:: Exercise details ::
Exactly reproduce the entries, dropping any pictures from your copy.

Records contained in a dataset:
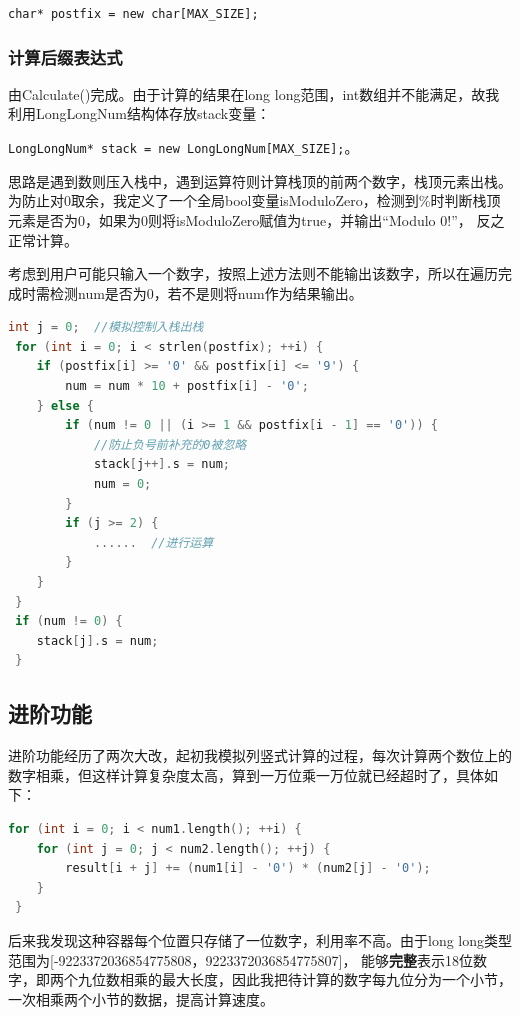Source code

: \documentclass[a4paper, 11pt, UTF8]{ctexart}
\begin{document}
\verb|char* postfix = new char[MAX_SIZE];|

\subsubsection{计算后缀表达式}

由Calculate()完成。由于计算的结果在long long范围，int数组并不能满足，故我利用LongLongNum结构体存放stack变量：

\verb|LongLongNum* stack = new LongLongNum[MAX_SIZE];|。

思路是遇到数则压入栈中，遇到运算符则计算栈顶的前两个数字，栈顶元素出栈。
为防止对0取余，我定义了一个全局bool变量isModuloZero，检测到\%时判断栈顶元素是否为0，如果为0则将isModuloZero赋值为true，并输出“Modulo 0!”，
反之正常计算。

考虑到用户可能只输入一个数字，按照上述方法则不能输出该数字，所以在遍历完成时需检测num是否为0，若不是则将num作为结果输出。

\begin{lstlisting}[language=C++, basicstyle=\ttfamily]
 int j = 0;  //模拟控制入栈出栈
 for (int i = 0; i < strlen(postfix); ++i) {
    if (postfix[i] >= '0' && postfix[i] <= '9') {
        num = num * 10 + postfix[i] - '0';
    } else {
        if (num != 0 || (i >= 1 && postfix[i - 1] == '0')) {
            //防止负号前补充的0被忽略
            stack[j++].s = num;
            num = 0;
        }
        if (j >= 2) {
            ......  //进行运算
        }
    }
 }
 if (num != 0) {
    stack[j].s = num;
 }
\end{lstlisting}

\subsection{进阶功能}

进阶功能经历了两次大改，起初我模拟列竖式计算的过程，每次计算两个数位上的数字相乘，但这样计算复杂度太高，算到一万位乘一万位就已经超时了，具体如下：

\begin{lstlisting}[language=C++, basicstyle=\ttfamily]
 for (int i = 0; i < num1.length(); ++i) {
    for (int j = 0; j < num2.length(); ++j) {
        result[i + j] += (num1[i] - '0') * (num2[j] - '0');
    }
 }
\end{lstlisting}

后来我发现这种容器每个位置只存储了一位数字，利用率不高。由于long long类型范围为[-9223372036854775808，9223372036854775807]，
能够\textbf{完整}表示18位数字，即两个九位数相乘的最大长度，因此我把待计算的数字每九位分为一个小节，一次相乘两个小节的数据，提高计算速度。
\end{document}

:: Output ::
Source code

: \documentclass[a4paper, 11pt, UTF8]{ctexart}
\begin{document}
\verb|char* postfix = new char[MAX_SIZE];|

\subsubsection{计算后缀表达式}

由Calculate()完成。由于计算的结果在long long范围，int数组并不能满足，故我利用LongLongNum结构体存放stack变量：

\verb|LongLongNum* stack = new LongLongNum[MAX_SIZE];|。

思路是遇到数则压入栈中，遇到运算符则计算栈顶的前两个数字，栈顶元素出栈。
为防止对0取余，我定义了一个全局bool变量isModuloZero，检测到\%时判断栈顶元素是否为0，如果为0则将isModuloZero赋值为true，并输出“Modulo 0!”，
反之正常计算。

考虑到用户可能只输入一个数字，按照上述方法则不能输出该数字，所以在遍历完成时需检测num是否为0，若不是则将num作为结果输出。

\begin{lstlisting}[language=C++, basicstyle=\ttfamily]
 int j = 0;  //模拟控制入栈出栈
 for (int i = 0; i < strlen(postfix); ++i) {
    if (postfix[i] >= '0' && postfix[i] <= '9') {
        num = num * 10 + postfix[i] - '0';
    } else {
        if (num != 0 || (i >= 1 && postfix[i - 1] == '0')) {
            //防止负号前补充的0被忽略
            stack[j++].s = num;
            num = 0;
        }
        if (j >= 2) {
            ......  //进行运算
        }
    }
 }
 if (num != 0) {
    stack[j].s = num;
 }
\end{lstlisting}

\subsection{进阶功能}

进阶功能经历了两次大改，起初我模拟列竖式计算的过程，每次计算两个数位上的数字相乘，但这样计算复杂度太高，算到一万位乘一万位就已经超时了，具体如下：

\begin{lstlisting}[language=C++, basicstyle=\ttfamily]
 for (int i = 0; i < num1.length(); ++i) {
    for (int j = 0; j < num2.length(); ++j) {
        result[i + j] += (num1[i] - '0') * (num2[j] - '0');
    }
 }
\end{lstlisting}

后来我发现这种容器每个位置只存储了一位数字，利用率不高。由于long long类型范围为[-9223372036854775808，9223372036854775807]，
能够\textbf{完整}表示18位数字，即两个九位数相乘的最大长度，因此我把待计算的数字每九位分为一个小节，一次相乘两个小节的数据，提高计算速度。
\end{document}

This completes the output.